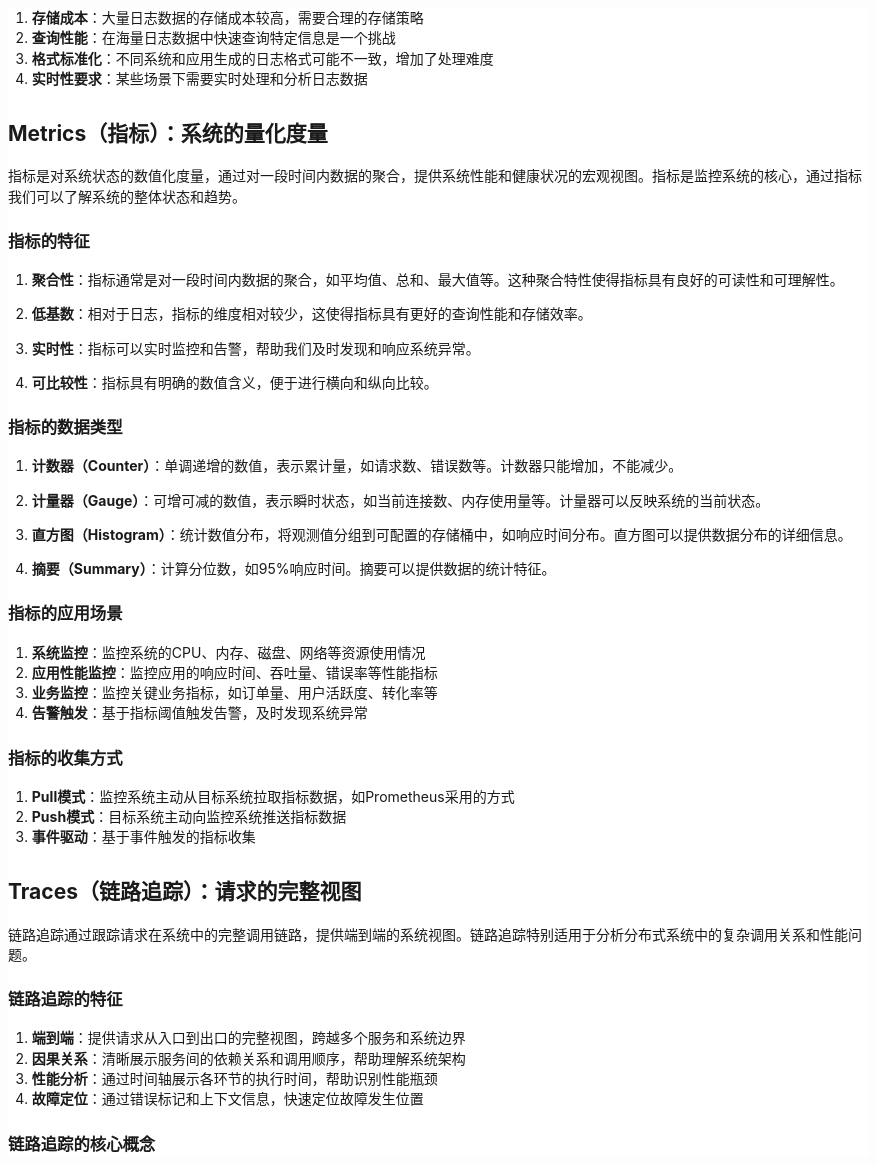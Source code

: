 1. **存储成本**：大量日志数据的存储成本较高，需要合理的存储策略
2. **查询性能**：在海量日志数据中快速查询特定信息是一个挑战
3. **格式标准化**：不同系统和应用生成的日志格式可能不一致，增加了处理难度
4. **实时性要求**：某些场景下需要实时处理和分析日志数据

## Metrics（指标）：系统的量化度量

指标是对系统状态的数值化度量，通过对一段时间内数据的聚合，提供系统性能和健康状况的宏观视图。指标是监控系统的核心，通过指标我们可以了解系统的整体状态和趋势。

### 指标的特征

1. **聚合性**：指标通常是对一段时间内数据的聚合，如平均值、总和、最大值等。这种聚合特性使得指标具有良好的可读性和可理解性。

2. **低基数**：相对于日志，指标的维度相对较少，这使得指标具有更好的查询性能和存储效率。

3. **实时性**：指标可以实时监控和告警，帮助我们及时发现和响应系统异常。

4. **可比较性**：指标具有明确的数值含义，便于进行横向和纵向比较。

### 指标的数据类型

1. **计数器（Counter）**：单调递增的数值，表示累计量，如请求数、错误数等。计数器只能增加，不能减少。

2. **计量器（Gauge）**：可增可减的数值，表示瞬时状态，如当前连接数、内存使用量等。计量器可以反映系统的当前状态。

3. **直方图（Histogram）**：统计数值分布，将观测值分组到可配置的存储桶中，如响应时间分布。直方图可以提供数据分布的详细信息。

4. **摘要（Summary）**：计算分位数，如95%响应时间。摘要可以提供数据的统计特征。

### 指标的应用场景

1. **系统监控**：监控系统的CPU、内存、磁盘、网络等资源使用情况
2. **应用性能监控**：监控应用的响应时间、吞吐量、错误率等性能指标
3. **业务监控**：监控关键业务指标，如订单量、用户活跃度、转化率等
4. **告警触发**：基于指标阈值触发告警，及时发现系统异常

### 指标的收集方式

1. **Pull模式**：监控系统主动从目标系统拉取指标数据，如Prometheus采用的方式
2. **Push模式**：目标系统主动向监控系统推送指标数据
3. **事件驱动**：基于事件触发的指标收集

## Traces（链路追踪）：请求的完整视图

链路追踪通过跟踪请求在系统中的完整调用链路，提供端到端的系统视图。链路追踪特别适用于分析分布式系统中的复杂调用关系和性能问题。

### 链路追踪的特征

1. **端到端**：提供请求从入口到出口的完整视图，跨越多个服务和系统边界
2. **因果关系**：清晰展示服务间的依赖关系和调用顺序，帮助理解系统架构
3. **性能分析**：通过时间轴展示各环节的执行时间，帮助识别性能瓶颈
4. **故障定位**：通过错误标记和上下文信息，快速定位故障发生位置

### 链路追踪的核心概念
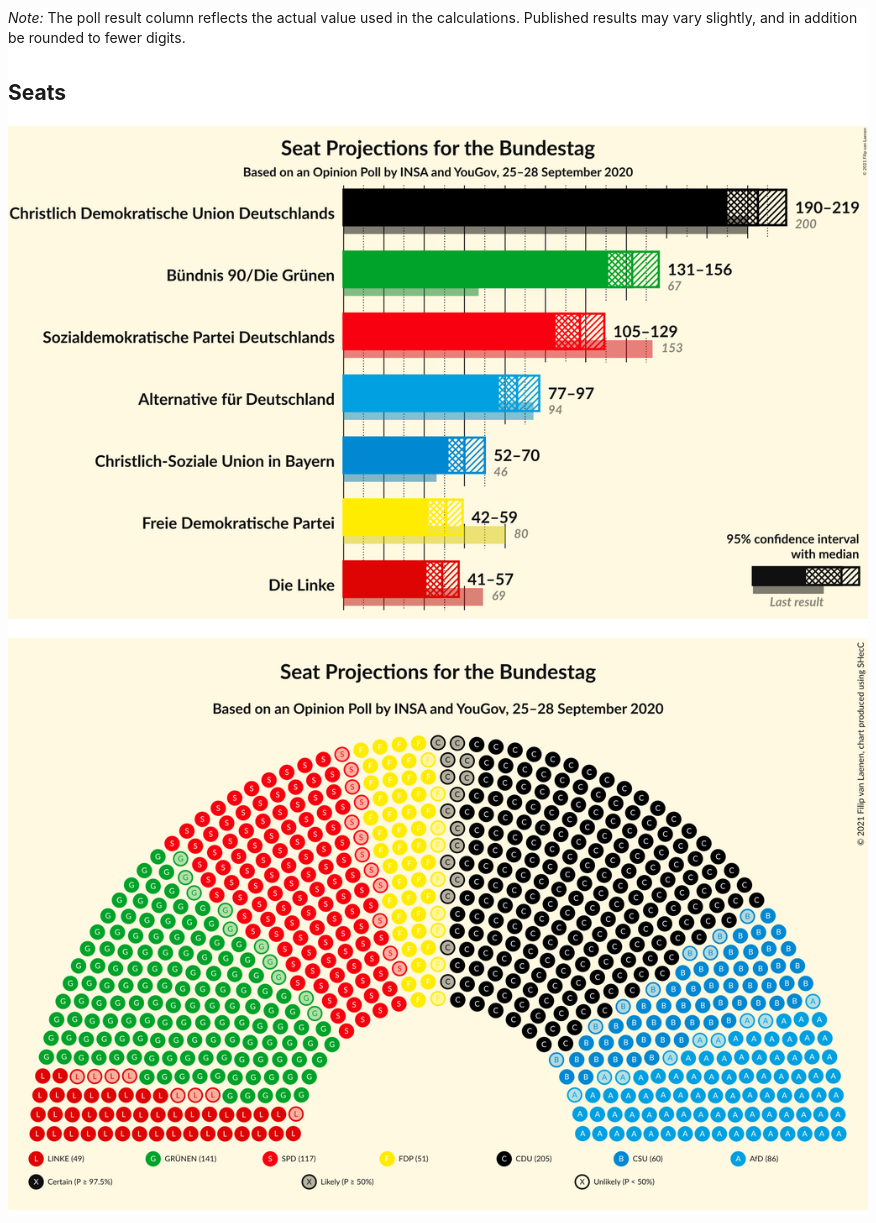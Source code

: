 *Note:* The poll result column reflects the actual value used in the calculations. Published results may vary slightly, and in addition be rounded to fewer digits.

## Seats

![Graph with seats not yet produced](2020-09-28-INSAandYouGov-seats.png "Seats")

![Graph with seating plan not yet produced](2020-09-28-INSAandYouGov-seating-plan.png "Seating Plan")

::::::

=== Activity ===
Take from the material above every line that includes the word "with".

=== Solved problem ===
![Graph with seats not yet produced](2020-09-28-INSAandYouGov-seats.png "Seats")
![Graph with seating plan not yet produced](2020-09-28-INSAandYouGov-seating-plan.png "Seating Plan")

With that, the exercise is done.